Sunday, February 03, 2008

This Olde Parade - Parade Formula

Mardi Gras on the Gulf Coast isn't quite the same as New Orleans. Much more laid back. Far fewer drunks. Nobody peeing on you. Fairly "kid safe." So, yesterday, we took the kids to the Gulfport parade. I thought I'd break the event into three posts, because I took so many pictures.This post demonstrates the "Parade Formula."

First comes the bands. They are usually playing something upbeat and heavy on the bass. In bigger parades, there are dozens of bands. Sometimes they come from far away as Texas to march and fill the air with their cadences. When I was in middle school, I drummer. Lead snare. We'd march half a dozen times in three days. We hated each one. The drums were heavy. The woodwind players complained about the weather affecting their reeds. The brass players complained about the glare of their instruments. And we all ended up with sore feet. But at least it only happened once a year.

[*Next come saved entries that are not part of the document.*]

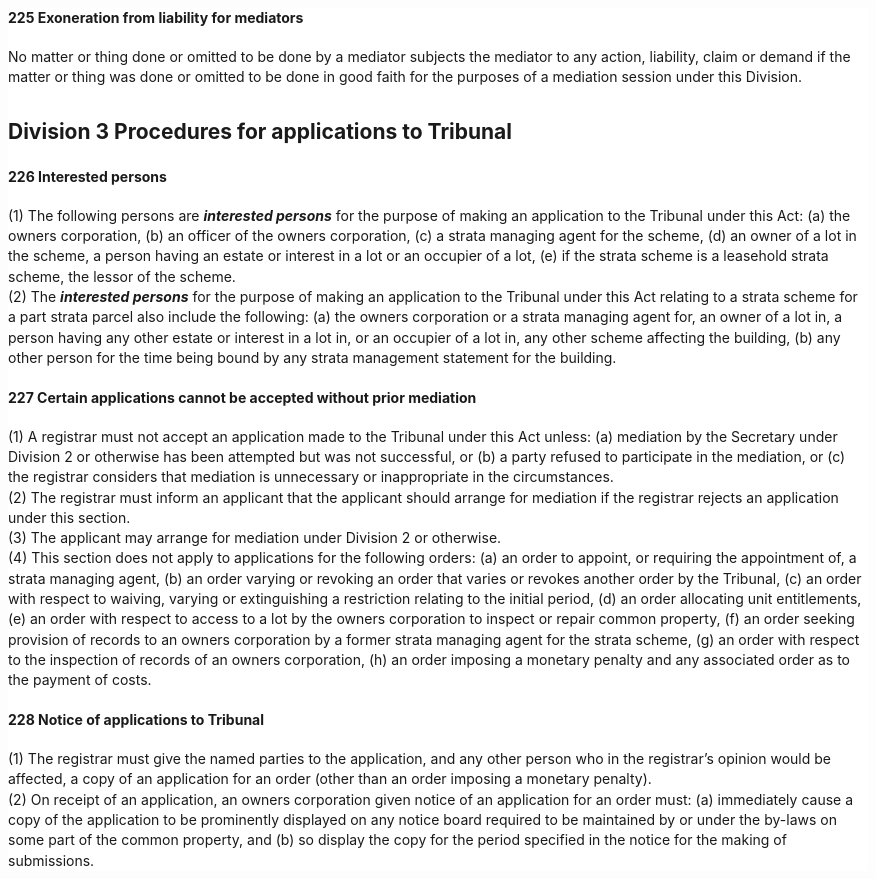 
#### 225  Exoneration from liability for mediators   
No matter or thing done or omitted to be done by a mediator subjects the mediator to any action, liability, claim or demand if the matter or thing was done or omitted to be done in good faith for the purposes of a mediation session under this Division.   


Division 3    Procedures for applications to Tribunal
-------------------------------------------------------------------------------


#### 226  Interested persons
(1) The following persons are ___interested persons___ for the purpose of making an application to the Tribunal under this Act:
(a) the owners corporation,
(b) an officer of the owners corporation,
(c) a strata managing agent for the scheme,
(d) an owner of a lot in the scheme, a person having an estate or interest in a lot or an occupier of a lot,
(e) if the strata scheme is a leasehold strata scheme, the lessor of the scheme.   
(2) The ___interested persons___ for the purpose of making an application to the Tribunal under this Act relating to a strata scheme for a part strata parcel also include the following:
(a) the owners corporation or a strata managing agent for, an owner of a lot in, a person having any other estate or interest in a lot in, or an occupier of a lot in, any other scheme affecting the building,
(b) any other person for the time being bound by any strata management statement for the building.   
   

#### 227  Certain applications cannot be accepted without prior mediation
(1) A registrar must not accept an application made to the Tribunal under this Act unless:
(a) mediation by the Secretary under Division 2 or otherwise has been attempted but was not successful, or
(b) a party refused to participate in the mediation, or
(c) the registrar considers that mediation is unnecessary or inappropriate in the circumstances.   
(2) The registrar must inform an applicant that the applicant should arrange for mediation if the registrar rejects an application under this section.  
(3) The applicant may arrange for mediation under Division 2 or otherwise.  
(4) This section does not apply to applications for the following orders:
(a) an order to appoint, or requiring the appointment of, a strata managing agent,
(b) an order varying or revoking an order that varies or revokes another order by the Tribunal,
(c) an order with respect to waiving, varying or extinguishing a restriction relating to the initial period,
(d) an order allocating unit entitlements,
(e) an order with respect to access to a lot by the owners corporation to inspect or repair common property,
(f) an order seeking provision of records to an owners corporation by a former strata managing agent for the strata scheme,
(g) an order with respect to the inspection of records of an owners corporation,
(h) an order imposing a monetary penalty and any associated order as to the payment of costs.   
   

#### 228  Notice of applications to Tribunal
(1) The registrar must give the named parties to the application, and any other person who in the registrar’s opinion would be affected, a copy of an application for an order (other than an order imposing a monetary penalty).  
(2) On receipt of an application, an owners corporation given notice of an application for an order must:
(a) immediately cause a copy of the application to be prominently displayed on any notice board required to be maintained by or under the by-laws on some part of the common property, and
(b) so display the copy for the period specified in the notice for the making of submissions.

After the bands, then you get these weird groups like the military branches and the government. Sometimes they have bands of their own. Almost always they are in full uniform, staring straight ahead, emotionless.

I was most affected by the SeaBees. The Naval Construction Battalion Center is here in Gulfport, MS. It is the home to all the Atlantic Fleet SeaBees. These guys are responsible for critical construction (ie: bridges) and reconstruction in worn-torn areas (ie: Iraq) and I have nothing but respect for them. My father was a SeaBee. My grandfather worked on the SeaBee base for many years. And growing up, the SeaBee icon was everywhere. Interestingly enough, when I took the picture, I didn't notice the girl in the purple shirt resting on the gun! Or the mother throwing the red beads while clutching a child to her chest.

Once the bands and military/government groups have slid by, then the true floats come into view. Unlike New Orleans, most floats on the Gulf Coast aren't made out of flowers. And they are often privately sponsored by families, coworkers, or groups of friends. Each one is considered a unique "Krewe." There were dozens of floats at this parade, but the Krewe Of Nasa caught my eye. Not only were they all dressed up in mock flight suits, but they were also having a really good time.

Finally, one of my favorite prizes. I guess these are "marshmallow treats," now. When I was a kid, we caught "Moon Pies." I never ate them outside of Mardi Gras, though. And I didn't eat the "marshmallow treat," today. God knows where it has been, but (pretty as it is) it isn't going in MY mouth.